Abstract
The aim of this study is to investigate the effects of extremely low-frequency pulsed electromagnetic field (PEMF) on osteoblast-like cells. PEMF with a magnetic flux density of 1.55 mT at 48 Hz was employed to stimulate the MC3T3-E1 cell and the primary osteoblast cell derived from 2-day-old Sprague Dawley (SD) rat calvaria for different time. MTS method was applied to analyze cell proliferation and flow cytometry to detect cell cycle. The intracellular alkaline phosphatase (ALP) activity was measured by colorimetry. Our results demonstrated that PEMF of 1.55 mT at 48 Hz did not affect cell number of MC3T3-E1 cell, whereas the cell percentage of S and G2M phase decreased significantly. Although the cell number of the primary osteoblast cell did not alter by MTS assay after being exposed to PEMF for 24 h continuously, the cell percentage of S and G2M phase increased significantly. When culture time extended to 48 h, the cell number increased greatly and the cell percentage of S and G2M phase decreased significantly despite of the exposure type. After the primary osteoblast cell was exposed to PEMF for 24 h continuously, the ALP activity decreased significantly, whereas it increased significantly when being exposed to PEMF for 48 h continuously.

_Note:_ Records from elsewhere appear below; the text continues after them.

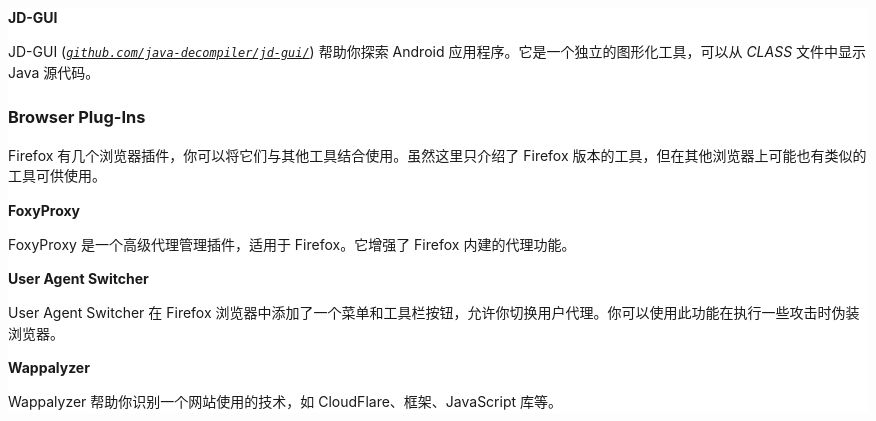 **JD-GUI**

JD-GUI (*[`github.com/java-decompiler/jd-gui/`](https://github.com/java-decompiler/jd-gui/)*) 帮助你探索 Android 应用程序。它是一个独立的图形化工具，可以从 *CLASS* 文件中显示 Java 源代码。

### **Browser Plug-Ins**

Firefox 有几个浏览器插件，你可以将它们与其他工具结合使用。虽然这里只介绍了 Firefox 版本的工具，但在其他浏览器上可能也有类似的工具可供使用。

**FoxyProxy**

FoxyProxy 是一个高级代理管理插件，适用于 Firefox。它增强了 Firefox 内建的代理功能。

**User Agent Switcher**

User Agent Switcher 在 Firefox 浏览器中添加了一个菜单和工具栏按钮，允许你切换用户代理。你可以使用此功能在执行一些攻击时伪装浏览器。

**Wappalyzer**

Wappalyzer 帮助你识别一个网站使用的技术，如 CloudFlare、框架、JavaScript 库等。

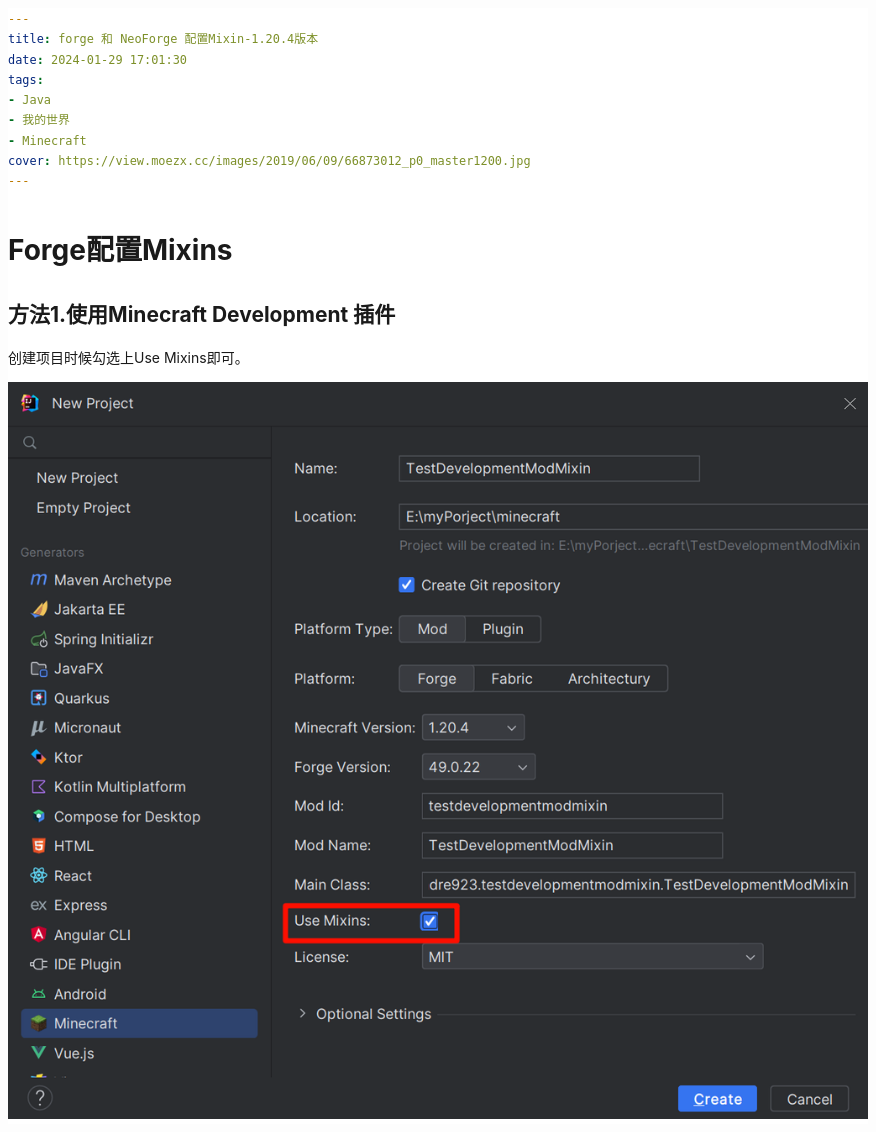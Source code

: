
```yaml
---
title: forge 和 NeoForge 配置Mixin-1.20.4版本
date: 2024-01-29 17:01:30
tags:
- Java
- 我的世界
- Minecraft
cover: https://view.moezx.cc/images/2019/06/09/66873012_p0_master1200.jpg
---
```


# Forge配置Mixins

## 方法1.使用Minecraft Development 插件

创建项目时候勾选上Use Mixins即可。

![image-20240129171003107](../images/forge%E9%85%8D%E7%BD%AEMixin-1-20-4%E7%89%88%E6%9C%AC/image-20240129171003107.png)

From the results we concluded that PEMF of 1.55 mT at 48 Hz did not affect proliferation and differentiation of MC3T3-E1 cell, but it promoted proliferation, inhibited differentiation at proliferation stage, and promoted differentiation at differentiation stage of primary osteoblast cells.
Notes
124N, the cultures grew normally for 24 h continuously; 24E, the cultures were exposed to PEMF for 24 h continuously; 48N, the cultures grew normally for 48 h continuously; 48NE, the cultures were normally cultured for 24 h following another 24 h culture in PEMF; 48EN, the cultures were exposed to PEMF for 24 h following further 24 h normal culture; 48E, the cultures were exposed to PEMF for 48 h continuously.